──────── Supplied records

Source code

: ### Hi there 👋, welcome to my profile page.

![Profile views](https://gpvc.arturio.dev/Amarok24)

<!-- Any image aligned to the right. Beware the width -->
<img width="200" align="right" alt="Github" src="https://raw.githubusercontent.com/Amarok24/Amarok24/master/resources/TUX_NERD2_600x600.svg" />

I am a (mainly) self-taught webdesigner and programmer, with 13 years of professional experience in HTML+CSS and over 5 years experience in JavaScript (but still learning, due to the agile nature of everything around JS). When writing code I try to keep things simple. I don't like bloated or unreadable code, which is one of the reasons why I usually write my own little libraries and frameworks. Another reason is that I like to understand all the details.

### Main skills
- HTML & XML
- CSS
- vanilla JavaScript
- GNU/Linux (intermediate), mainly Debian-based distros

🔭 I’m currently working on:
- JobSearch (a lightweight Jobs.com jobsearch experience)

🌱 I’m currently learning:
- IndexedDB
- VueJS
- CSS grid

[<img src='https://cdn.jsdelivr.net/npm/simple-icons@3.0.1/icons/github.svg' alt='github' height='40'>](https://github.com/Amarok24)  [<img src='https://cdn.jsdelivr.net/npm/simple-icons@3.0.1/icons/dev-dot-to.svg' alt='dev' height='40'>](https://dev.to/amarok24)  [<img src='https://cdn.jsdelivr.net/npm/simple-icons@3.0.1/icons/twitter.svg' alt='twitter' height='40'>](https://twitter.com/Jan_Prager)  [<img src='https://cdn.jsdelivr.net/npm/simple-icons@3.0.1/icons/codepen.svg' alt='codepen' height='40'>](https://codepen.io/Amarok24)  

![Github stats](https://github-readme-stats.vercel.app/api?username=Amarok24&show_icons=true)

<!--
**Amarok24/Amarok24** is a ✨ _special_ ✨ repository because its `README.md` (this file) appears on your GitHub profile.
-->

────────────────

**What you have to do:** Exact repetition of every entry in the data is required.

**Reply:**
Source code

: ### Hi there 👋, welcome to my profile page.

![Profile views](https://gpvc.arturio.dev/Amarok24)

<!-- Any image aligned to the right. Beware the width -->
<img width="200" align="right" alt="Github" src="https://raw.githubusercontent.com/Amarok24/Amarok24/master/resources/TUX_NERD2_600x600.svg" />

I am a (mainly) self-taught webdesigner and programmer, with 13 years of professional experience in HTML+CSS and over 5 years experience in JavaScript (but still learning, due to the agile nature of everything around JS). When writing code I try to keep things simple. I don't like bloated or unreadable code, which is one of the reasons why I usually write my own little libraries and frameworks. Another reason is that I like to understand all the details.

### Main skills
- HTML & XML
- CSS
- vanilla JavaScript
- GNU/Linux (intermediate), mainly Debian-based distros

🔭 I’m currently working on:
- JobSearch (a lightweight Jobs.com jobsearch experience)

🌱 I’m currently learning:
- IndexedDB
- VueJS
- CSS grid

[<img src='https://cdn.jsdelivr.net/npm/simple-icons@3.0.1/icons/github.svg' alt='github' height='40'>](https://github.com/Amarok24)  [<img src='https://cdn.jsdelivr.net/npm/simple-icons@3.0.1/icons/dev-dot-to.svg' alt='dev' height='40'>](https://dev.to/amarok24)  [<img src='https://cdn.jsdelivr.net/npm/simple-icons@3.0.1/icons/twitter.svg' alt='twitter' height='40'>](https://twitter.com/Jan_Prager)  [<img src='https://cdn.jsdelivr.net/npm/simple-icons@3.0.1/icons/codepen.svg' alt='codepen' height='40'>](https://codepen.io/Amarok24)  

![Github stats](https://github-readme-stats.vercel.app/api?username=Amarok24&show_icons=true)

<!--
**Amarok24/Amarok24** is a ✨ _special_ ✨ repository because its `README.md` (this file) appears on your GitHub profile.
-->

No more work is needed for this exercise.